## Task requirements
Each line of the material below with the word "called" is to be reported.

## Data records
------------------------

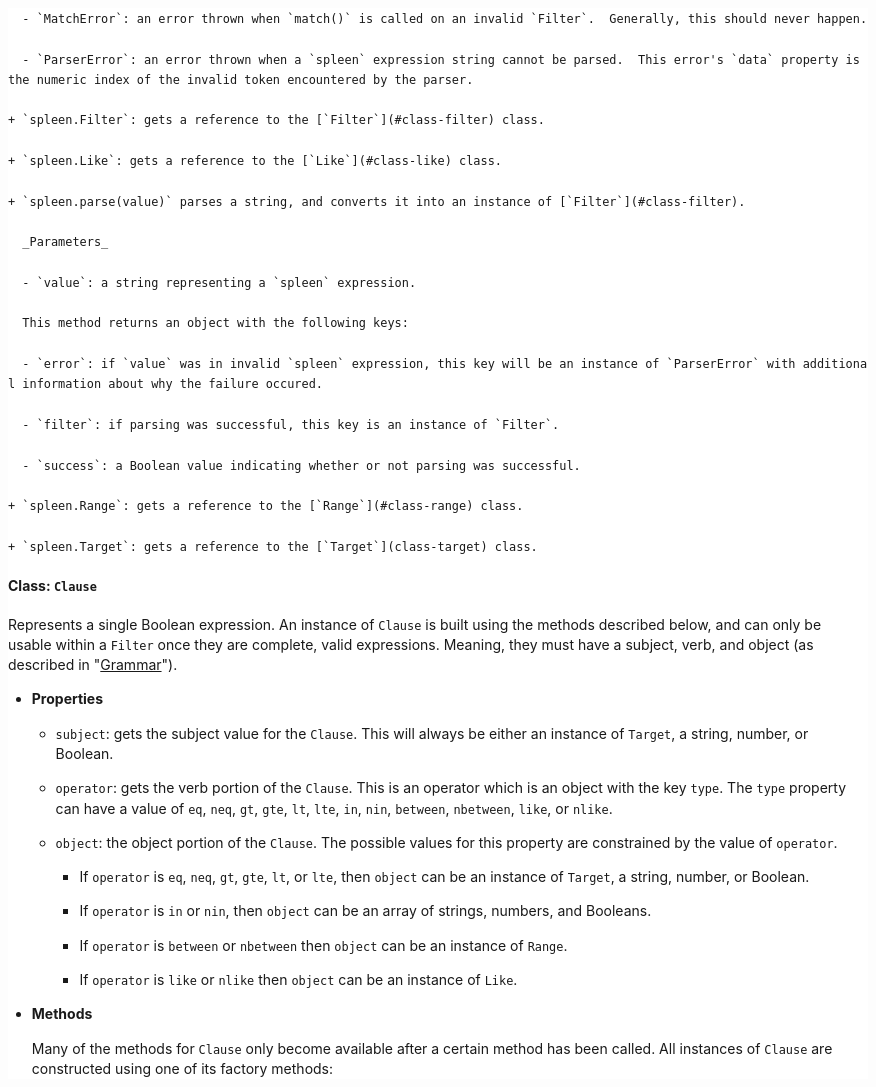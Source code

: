       - `MatchError`: an error thrown when `match()` is called on an invalid `Filter`.  Generally, this should never happen.

      - `ParserError`: an error thrown when a `spleen` expression string cannot be parsed.  This error's `data` property is the numeric index of the invalid token encountered by the parser.

    + `spleen.Filter`: gets a reference to the [`Filter`](#class-filter) class.

    + `spleen.Like`: gets a reference to the [`Like`](#class-like) class.

    + `spleen.parse(value)` parses a string, and converts it into an instance of [`Filter`](#class-filter).
    
      _Parameters_

      - `value`: a string representing a `spleen` expression.

      This method returns an object with the following keys:

      - `error`: if `value` was in invalid `spleen` expression, this key will be an instance of `ParserError` with additional information about why the failure occured.

      - `filter`: if parsing was successful, this key is an instance of `Filter`.

      - `success`: a Boolean value indicating whether or not parsing was successful.

    + `spleen.Range`: gets a reference to the [`Range`](#class-range) class.

    + `spleen.Target`: gets a reference to the [`Target`](class-target) class.

#### Class: `Clause`

Represents a single Boolean expression.  An instance of `Clause` is built using the methods described below, and can only be usable within a `Filter` once they are complete, valid expressions.  Meaning, they must have a subject, verb, and object (as described in "[Grammar](#grammar)").

  * __Properties__

    + `subject`: gets the subject value for the `Clause`.  This will always be either an instance of `Target`, a string, number, or Boolean.

    + `operator`: gets the verb portion of the `Clause`.  This is an operator which is an object with the key `type`.  The `type` property can have a value of `eq`, `neq`, `gt`, `gte`, `lt`, `lte`, `in`, `nin`, `between`, `nbetween`, `like`, or `nlike`.

    + `object`: the object portion of the `Clause`.  The possible values for this property are constrained by the value of `operator`.

      - If `operator` is `eq`, `neq`, `gt`, `gte`, `lt`, or `lte`, then `object` can be an instance of `Target`, a string, number, or Boolean.

      - If `operator` is `in` or `nin`, then `object` can be an array of strings, numbers, and Booleans.

      - If `operator` is `between` or `nbetween` then `object` can be an instance of `Range`.

      - If `operator` is `like` or `nlike` then `object` can be an instance of `Like`.

  * __Methods__

    Many of the methods for `Clause` only become available after a certain method has been called.  All instances of `Clause` are constructed using one of its factory methods:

------------------------

## Output for this exercise
:       - `MatchError`: an error thrown when `match()` is called on an invalid `Filter`.  Generally, this should never happen.
    Many of the methods for `Clause` only become available after a certain method has been called.  All instances of `Clause` are constructed using one of its factory methods:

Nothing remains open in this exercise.